- _Records drawn from a dataset_
• • • •
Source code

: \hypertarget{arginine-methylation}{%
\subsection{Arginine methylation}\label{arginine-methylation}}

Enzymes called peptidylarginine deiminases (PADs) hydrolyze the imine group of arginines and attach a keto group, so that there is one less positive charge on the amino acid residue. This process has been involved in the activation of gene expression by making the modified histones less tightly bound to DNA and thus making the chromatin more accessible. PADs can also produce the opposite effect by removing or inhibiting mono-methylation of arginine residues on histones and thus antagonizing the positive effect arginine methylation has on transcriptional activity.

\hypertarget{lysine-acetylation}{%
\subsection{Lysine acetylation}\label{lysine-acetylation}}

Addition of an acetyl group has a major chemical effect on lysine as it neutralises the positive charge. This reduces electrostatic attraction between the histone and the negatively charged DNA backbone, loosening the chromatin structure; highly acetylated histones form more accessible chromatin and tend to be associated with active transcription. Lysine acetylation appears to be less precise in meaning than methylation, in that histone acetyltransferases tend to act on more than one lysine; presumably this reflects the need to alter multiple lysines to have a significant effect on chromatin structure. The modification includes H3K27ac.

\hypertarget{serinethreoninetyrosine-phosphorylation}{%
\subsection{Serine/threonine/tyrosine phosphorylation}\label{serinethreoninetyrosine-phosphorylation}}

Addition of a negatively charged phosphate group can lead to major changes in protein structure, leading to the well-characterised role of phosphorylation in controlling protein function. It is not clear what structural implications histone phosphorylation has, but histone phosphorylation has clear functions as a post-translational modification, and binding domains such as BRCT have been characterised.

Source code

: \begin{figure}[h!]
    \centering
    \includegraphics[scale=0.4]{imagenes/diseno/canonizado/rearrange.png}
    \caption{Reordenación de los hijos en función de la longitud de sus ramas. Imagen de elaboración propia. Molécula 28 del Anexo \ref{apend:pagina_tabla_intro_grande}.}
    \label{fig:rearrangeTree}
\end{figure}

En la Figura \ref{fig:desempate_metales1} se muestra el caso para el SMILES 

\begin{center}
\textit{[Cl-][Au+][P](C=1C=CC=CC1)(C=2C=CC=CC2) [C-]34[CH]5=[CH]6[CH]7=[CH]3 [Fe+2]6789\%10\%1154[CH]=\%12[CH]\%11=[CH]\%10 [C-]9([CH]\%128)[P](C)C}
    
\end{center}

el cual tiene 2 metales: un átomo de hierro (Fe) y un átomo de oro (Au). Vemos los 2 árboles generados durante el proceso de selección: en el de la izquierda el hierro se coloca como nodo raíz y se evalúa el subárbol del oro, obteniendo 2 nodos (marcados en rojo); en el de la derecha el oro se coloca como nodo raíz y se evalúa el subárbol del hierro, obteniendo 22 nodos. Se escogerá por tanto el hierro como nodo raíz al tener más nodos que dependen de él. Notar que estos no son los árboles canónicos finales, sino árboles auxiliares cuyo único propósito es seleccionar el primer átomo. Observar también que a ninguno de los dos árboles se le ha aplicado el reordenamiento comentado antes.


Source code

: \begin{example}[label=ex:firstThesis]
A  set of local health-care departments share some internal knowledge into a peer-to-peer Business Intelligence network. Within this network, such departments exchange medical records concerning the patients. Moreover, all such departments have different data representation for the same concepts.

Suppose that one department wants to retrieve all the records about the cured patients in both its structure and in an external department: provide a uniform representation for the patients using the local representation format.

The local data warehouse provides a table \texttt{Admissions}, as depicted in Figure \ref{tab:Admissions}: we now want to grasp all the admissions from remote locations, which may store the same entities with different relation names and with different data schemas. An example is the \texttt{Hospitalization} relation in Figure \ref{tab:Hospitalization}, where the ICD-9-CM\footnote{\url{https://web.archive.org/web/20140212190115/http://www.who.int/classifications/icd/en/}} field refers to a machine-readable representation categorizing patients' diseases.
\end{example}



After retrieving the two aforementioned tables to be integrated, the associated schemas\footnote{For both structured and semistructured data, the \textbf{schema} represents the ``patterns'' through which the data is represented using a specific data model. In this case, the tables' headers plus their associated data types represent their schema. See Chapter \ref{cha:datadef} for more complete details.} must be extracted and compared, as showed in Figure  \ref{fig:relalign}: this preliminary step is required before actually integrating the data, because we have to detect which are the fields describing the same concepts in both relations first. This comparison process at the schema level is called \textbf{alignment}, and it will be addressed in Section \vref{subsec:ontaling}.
• • • •
Make an exact copy of every line in the data.

- _Completed exercise_
Source code

: \hypertarget{arginine-methylation}{%
\subsection{Arginine methylation}\label{arginine-methylation}}

Enzymes called peptidylarginine deiminases (PADs) hydrolyze the imine group of arginines and attach a keto group, so that there is one less positive charge on the amino acid residue. This process has been involved in the activation of gene expression by making the modified histones less tightly bound to DNA and thus making the chromatin more accessible. PADs can also produce the opposite effect by removing or inhibiting mono-methylation of arginine residues on histones and thus antagonizing the positive effect arginine methylation has on transcriptional activity.

\hypertarget{lysine-acetylation}{%
\subsection{Lysine acetylation}\label{lysine-acetylation}}

Addition of an acetyl group has a major chemical effect on lysine as it neutralises the positive charge. This reduces electrostatic attraction between the histone and the negatively charged DNA backbone, loosening the chromatin structure; highly acetylated histones form more accessible chromatin and tend to be associated with active transcription. Lysine acetylation appears to be less precise in meaning than methylation, in that histone acetyltransferases tend to act on more than one lysine; presumably this reflects the need to alter multiple lysines to have a significant effect on chromatin structure. The modification includes H3K27ac.

\hypertarget{serinethreoninetyrosine-phosphorylation}{%
\subsection{Serine/threonine/tyrosine phosphorylation}\label{serinethreoninetyrosine-phosphorylation}}

Addition of a negatively charged phosphate group can lead to major changes in protein structure, leading to the well-characterised role of phosphorylation in controlling protein function. It is not clear what structural implications histone phosphorylation has, but histone phosphorylation has clear functions as a post-translational modification, and binding domains such as BRCT have been characterised.

Source code

: \begin{figure}[h!]
    \centering
    \includegraphics[scale=0.4]{imagenes/diseno/canonizado/rearrange.png}
    \caption{Reordenación de los hijos en función de la longitud de sus ramas. Imagen de elaboración propia. Molécula 28 del Anexo \ref{apend:pagina_tabla_intro_grande}.}
    \label{fig:rearrangeTree}
\end{figure}

En la Figura \ref{fig:desempate_metales1} se muestra el caso para el SMILES 

\begin{center}
\textit{[Cl-][Au+][P](C=1C=CC=CC1)(C=2C=CC=CC2) [C-]34[CH]5=[CH]6[CH]7=[CH]3 [Fe+2]6789\%10\%1154[CH]=\%12[CH]\%11=[CH]\%10 [C-]9([CH]\%128)[P](C)C}
    
\end{center}

el cual tiene 2 metales: un átomo de hierro (Fe) y un átomo de oro (Au). Vemos los 2 árboles generados durante el proceso de selección: en el de la izquierda el hierro se coloca como nodo raíz y se evalúa el subárbol del oro, obteniendo 2 nodos (marcados en rojo); en el de la derecha el oro se coloca como nodo raíz y se evalúa el subárbol del hierro, obteniendo 22 nodos. Se escogerá por tanto el hierro como nodo raíz al tener más nodos que dependen de él. Notar que estos no son los árboles canónicos finales, sino árboles auxiliares cuyo único propósito es seleccionar el primer átomo. Observar también que a ninguno de los dos árboles se le ha aplicado el reordenamiento comentado antes.


Source code

: \begin{example}[label=ex:firstThesis]
A  set of local health-care departments share some internal knowledge into a peer-to-peer Business Intelligence network. Within this network, such departments exchange medical records concerning the patients. Moreover, all such departments have different data representation for the same concepts.

Suppose that one department wants to retrieve all the records about the cured patients in both its structure and in an external department: provide a uniform representation for the patients using the local representation format.

The local data warehouse provides a table \texttt{Admissions}, as depicted in Figure \ref{tab:Admissions}: we now want to grasp all the admissions from remote locations, which may store the same entities with different relation names and with different data schemas. An example is the \texttt{Hospitalization} relation in Figure \ref{tab:Hospitalization}, where the ICD-9-CM\footnote{\url{https://web.archive.org/web/20140212190115/http://www.who.int/classifications/icd/en/}} field refers to a machine-readable representation categorizing patients' diseases.
\end{example}



After retrieving the two aforementioned tables to be integrated, the associated schemas\footnote{For both structured and semistructured data, the \textbf{schema} represents the ``patterns'' through which the data is represented using a specific data model. In this case, the tables' headers plus their associated data types represent their schema. See Chapter \ref{cha:datadef} for more complete details.} must be extracted and compared, as showed in Figure  \ref{fig:relalign}: this preliminary step is required before actually integrating the data, because we have to detect which are the fields describing the same concepts in both relations first. This comparison process at the schema level is called \textbf{alignment}, and it will be addressed in Section \vref{subsec:ontaling}.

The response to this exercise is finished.